The Great One: Feeling the Altitude

Previous posts on our trip, in order:

1, Our arrival in Talkeetna                  2, Basecamp Opens

3, The Lower Kahiltna                        4, Move’n On Up

5, Goodbye to the Kahiltna                6, Now We Start to Climb

Denali, at 63 degrees north latitude, is the northern most peak of the Seven Summits.  As this NOVA article discuss, the air is simply thinner at Camp 4 at 14,200 than it would be at another mountain, say Rainier, at 14,200 feet.  I had a hard time finding any articles giving me just how big this difference was, but suffice it to say that we both felt the altitude when we moved into Camp 4.
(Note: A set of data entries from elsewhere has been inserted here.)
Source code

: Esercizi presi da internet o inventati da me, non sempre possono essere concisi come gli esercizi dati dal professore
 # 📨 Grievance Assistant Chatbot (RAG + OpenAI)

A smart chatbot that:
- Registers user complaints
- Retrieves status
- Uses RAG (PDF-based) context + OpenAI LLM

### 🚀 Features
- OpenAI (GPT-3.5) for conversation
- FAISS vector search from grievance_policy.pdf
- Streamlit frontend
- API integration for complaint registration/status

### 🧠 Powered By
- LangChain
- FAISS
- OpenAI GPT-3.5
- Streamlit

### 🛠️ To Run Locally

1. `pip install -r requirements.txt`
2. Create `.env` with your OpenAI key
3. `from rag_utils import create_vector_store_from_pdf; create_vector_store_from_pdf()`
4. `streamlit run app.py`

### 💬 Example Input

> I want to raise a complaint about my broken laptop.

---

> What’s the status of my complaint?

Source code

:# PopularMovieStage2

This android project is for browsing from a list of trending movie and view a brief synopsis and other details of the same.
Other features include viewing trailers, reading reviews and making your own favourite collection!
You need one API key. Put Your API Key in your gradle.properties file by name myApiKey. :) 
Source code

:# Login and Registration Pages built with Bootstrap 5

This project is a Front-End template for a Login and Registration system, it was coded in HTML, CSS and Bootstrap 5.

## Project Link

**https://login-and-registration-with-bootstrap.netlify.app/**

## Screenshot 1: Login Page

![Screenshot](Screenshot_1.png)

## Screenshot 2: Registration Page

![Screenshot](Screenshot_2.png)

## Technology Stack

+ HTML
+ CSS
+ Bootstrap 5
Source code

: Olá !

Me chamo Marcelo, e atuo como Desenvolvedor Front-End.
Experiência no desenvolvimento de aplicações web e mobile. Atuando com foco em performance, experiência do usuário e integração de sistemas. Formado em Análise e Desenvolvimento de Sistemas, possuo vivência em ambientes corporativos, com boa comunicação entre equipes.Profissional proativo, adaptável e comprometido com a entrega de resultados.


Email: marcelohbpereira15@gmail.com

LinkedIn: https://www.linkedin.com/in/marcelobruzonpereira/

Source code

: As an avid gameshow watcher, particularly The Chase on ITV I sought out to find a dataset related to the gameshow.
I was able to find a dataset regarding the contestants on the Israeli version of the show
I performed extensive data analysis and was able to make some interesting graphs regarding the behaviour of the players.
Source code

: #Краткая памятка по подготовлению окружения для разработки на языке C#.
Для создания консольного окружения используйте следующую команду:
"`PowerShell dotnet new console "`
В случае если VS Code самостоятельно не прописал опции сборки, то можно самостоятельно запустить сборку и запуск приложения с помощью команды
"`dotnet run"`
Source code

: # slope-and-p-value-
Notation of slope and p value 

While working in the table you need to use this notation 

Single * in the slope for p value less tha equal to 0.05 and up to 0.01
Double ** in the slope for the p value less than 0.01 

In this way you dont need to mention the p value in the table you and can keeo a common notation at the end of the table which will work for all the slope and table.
June 22.  Day 8 on the mountain.

After breakfast this morning we started to break down camp for our biggest day so far on Denali.  We also took the time to bury a cache here at Camp 3 of all the items we would not be needing the rest of the trip up the mountain.  I changed some of my clothes this day as well and buried my dirty clothes in this cache.  I figured seven days in the same socks and underwear was enough.  Others didn’t think so.  And actually, it doesn’t really make much difference at this point.  I brought three changes of under clothes, but probably could have gotten away with just two.

The weather cleared up nicely for us this morning too.  The sun was out and it was warm around camp.  It would make for spectacular views as we climbed up to Camp 4.

The wind wasn’t all that great as we moved out of camp and up Motorcycle Hill.  But once we got to the top and took a break, we had the chance to look up to the top of Squirrel Hill and see the spin drift blowing off the ridge.  While we took our snack break, we layered up for what would turn out to be a windy climb up to Windy Corner.  Here we are moving up Squirrel Hill and below that a picture of Shelley all buttoned up for the wind.

Paul took this photo of the Purple Team and Lauren just cresting the top of Squirrel Hill as they moved into this break stop where the Orange Team was just stopping.

On this day, Windy Corner lived up to its reputation.  I should qualify that a bit.  It didn’t turn us back, so maybe it didn’t live up to its reputation, but it was far windier on this trip then it was the day before.  We had somewhere between 35 – 40 mph winds this time compared to the calm trip we made around it the day before.  I’ve heard of it being far worse.  In fact Team 11 was the next AAI team to move around Windy Corner and they had to spend the night at the corner because they couldn’t get around it.  So, in that context, we got lucky once again.  Once we got around Windy Corner, the wind disappeared.  It was nice and calm for the remaining climb up to Camp 4.

We stopped by our cache and picked up some food items, took a short break and then continued our move to Camp 4.  Paul took some really great shots of the views from our cache.  In this first one, you are looking up the trail towards camp 4 and you can see a passenger plane flying over the mountain.  The next one is looking back down the trail with our cache site in the foreground, Windy Corner and Mt Foraker in the back ground.

There were some giant crevasses in this area that caused us to zig zag around a bit.  I took this first photo looking back at the end of my rope team where Paul was bring up the rear.  At nearly the same time, he took the second photo looking up at me.

We had one break between the cache and Camp 4.  I stopped alongside Shelley and took this panorama of our view.  It was really incredible.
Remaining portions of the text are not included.